Paradoxalement, le gouvernement français a interdit la chaîne russe RT France, sous prétexte qu’elle était « financée par le Kremlin ». Si RT France n’est pas neutre sur la politique menée en Russie, France Télévision l’est-elle plus sur celle menée en France ? Par comparaison, par exemple, le traitement médiatique des manifestations des Gilets Jaunes, de Julian Assange ou de l’Amérique latine, était relativement plus complet sur RT France que sur le service public de l’hexagone…

Un modèle économique à revoir ?

Par ailleurs, l’indépendance de la presse de grande écoute est sérieusement remise en cause par ses modes de financement. Qu’ils reposent sur la fortune d’un riche actionnaire ou sur des subventions d’État, on peut très fortement craindre que cela influence la ligne éditoriale.

De la même façon, un média qui disposera de très peu de moyens pourra moins facilement enquêter et fournir un véritable contenu de fond. Beaucoup d’entre eux sombrent dans l’écueil de la reprise de brève AFP. Il n’est d’ailleurs pas rare de voir des dizaines d’articles fondamentalement identiques sur plusieurs sites, le même jour. À ce sujet, une étude de 2017 soulignait que 64 % des productions informatives publiées en ligne relevaient du pur et simple copier-coller.

Le manque de moyens et de rentabilité de la presse a également fait exploser le nombre de stagiaires au sein des rédactions. Or, ceux-ci sont bien souvent utilisés de la même façon que les salariés, notamment l’été où ils font véritablement office d’intérimaires. Bien évidemment, la qualité du travail peut s’en ressentir.

L’emprise de la pub

D’autres médias font massivement appel à la publicité pour faire du profit. C’est particulièrement le cas des chaînes de télévision privées, mais aussi de la presse papier. Dans certains magazines, notamment les gratuits, on dénombre même parfois plus de réclames que d’articles.

Or un tel modèle cause d’énormes problèmes d’indépendance.
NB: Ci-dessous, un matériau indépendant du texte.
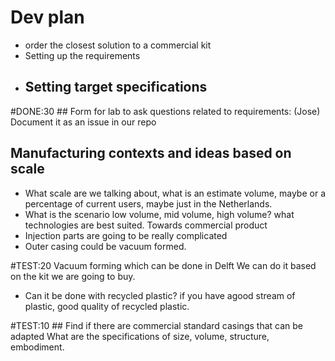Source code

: # Dev plan
- order the closest solution to a commercial kit
- Setting up the requirements
- Setting target specifications
  -


#DONE:30 ## Form for lab to ask questions related to requirements:
(Jose) Document it as an issue in our repo



## Manufacturing contexts and ideas based on scale
- What scale are we talking about, what is an estimate volume, maybe or a percentage of current users, maybe just in the Netherlands.
- What is the scenario low volume, mid volume, high volume? what technologies are best suited. Towards commercial product
- Injection parts are going to be really complicated
- Outer casing could be vacuum formed.


#TEST:20 Vacuum forming which can be done in Delft
We can do it based on the kit we are going to buy.
  - Can it be done with recycled plastic? if you have agood stream of plastic, good quality of recycled plastic.

#TEST:10 ## Find if there are commercial standard casings that can be adapted
What are the specifications of size, volume, structure, embodiment.
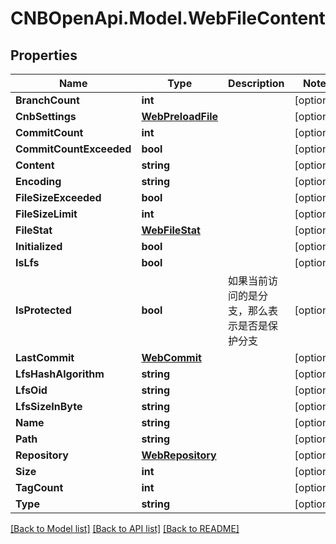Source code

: # CNBOpenApi.Model.WebFileContent

## Properties

Name | Type | Description | Notes
------------ | ------------- | ------------- | -------------
**BranchCount** | **int** |  | [optional] 
**CnbSettings** | [**WebPreloadFile**](WebPreloadFile.md) |  | [optional] 
**CommitCount** | **int** |  | [optional] 
**CommitCountExceeded** | **bool** |  | [optional] 
**Content** | **string** |  | [optional] 
**Encoding** | **string** |  | [optional] 
**FileSizeExceeded** | **bool** |  | [optional] 
**FileSizeLimit** | **int** |  | [optional] 
**FileStat** | [**WebFileStat**](WebFileStat.md) |  | [optional] 
**Initialized** | **bool** |  | [optional] 
**IsLfs** | **bool** |  | [optional] 
**IsProtected** | **bool** | 如果当前访问的是分支，那么表示是否是保护分支 | [optional] 
**LastCommit** | [**WebCommit**](WebCommit.md) |  | [optional] 
**LfsHashAlgorithm** | **string** |  | [optional] 
**LfsOid** | **string** |  | [optional] 
**LfsSizeInByte** | **string** |  | [optional] 
**Name** | **string** |  | [optional] 
**Path** | **string** |  | [optional] 
**Repository** | [**WebRepository**](WebRepository.md) |  | [optional] 
**Size** | **int** |  | [optional] 
**TagCount** | **int** |  | [optional] 
**Type** | **string** |  | [optional] 

[[Back to Model list]](../../README.md#documentation-for-models) [[Back to API list]](../../README.md#documentation-for-api-endpoints) [[Back to README]](../../README.md)

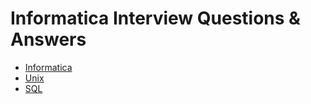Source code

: # Informatica Interview Questions & Answers 

- [Informatica](Informatica.md)
- [Unix](Unix.md)
- [SQL](SQL.md)
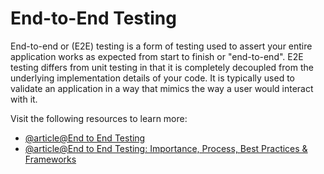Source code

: # End-to-End Testing

End-to-end or (E2E) testing is a form of testing used to assert your entire application works as expected from start to finish or "end-to-end". E2E testing differs from unit testing in that it is completely decoupled from the underlying implementation details of your code. It is typically used to validate an application in a way that mimics the way a user would interact with it.

Visit the following resources to learn more:

- [@article@End to End Testing](https://microsoft.github.io/code-with-engineering-playbook/automated-testing/e2e-testing/)
- [@article@End to End Testing: Importance, Process, Best Practices & Frameworks](https://testgrid.io/blog/end-to-end-testing-a-detailed-guide/)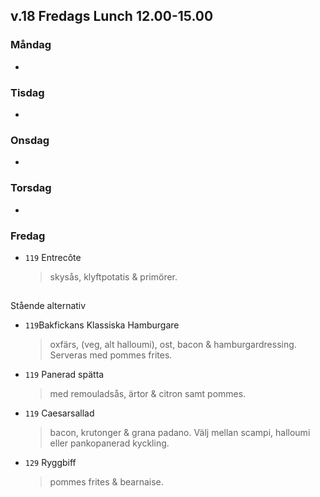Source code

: 
  
## v.18 Fredags Lunch 12.00-15.00

### Måndag 

*  
  > 
 
  


### Tisdag

* 
  > 
  


### Onsdag

* 
  >   



### Torsdag

* 
  > 


   
### Fredag

* `119` Entrecôte 
   >  skysås, klyftpotatis & primörer.
## 

Stående alternativ

* `119`Bakfickans Klassiska Hamburgare
  >oxfärs, (veg, alt halloumi), ost, bacon & hamburgardressing. Serveras med pommes frites.

* `119`  Panerad spätta
  >   med remouladsås, ärtor & citron samt pommes.

* `119` Caesarsallad
  > bacon, krutonger & grana padano. Välj mellan scampi, halloumi eller pankopanerad kyckling.
  
* `129` Ryggbiff
  > pommes frites & bearnaise.

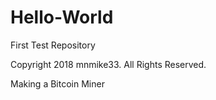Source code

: # Hello-World
First Test Repository

Copyright 2018 mnmike33. All Rights Reserved.

Making a Bitcoin Miner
Comment des reporters pourraient-ils en effet poser un regard critique sur une entreprise ou une personne qui les finance ? En 2015, le Canard Enchaîné révélait ainsi que le milliardaire Vincent Bolloré avait fait en sorte de priver le journal le Monde de 7 millions de recettes publicitaires après deux papiers à son sujet qui ne lui avaient pas plu.

Des médias indépendants

Il existe malgré tout un certain nombre de médias indépendants qui ne sont soumis ni à un riche actionnaire ni à des annonceurs publicitaires, et s’acharnent à fournir un travail de décryptage inédit et rigoureux, comme: L’Humanité, Le Monde DiplomatiqueAlternatives Eco, Fakir, Politis, Mediapart, Reporterre, La Relève et la Peste, Le Vent se lève, Les 2 Rives, Frustration, Basta mag, CQFD, Les Crises, Regards, Le Média TV, Blast, Osons Causer, Le Canard réfractaire…. et d’autres encore à retrouver sur la carte de la « presse pas pareille».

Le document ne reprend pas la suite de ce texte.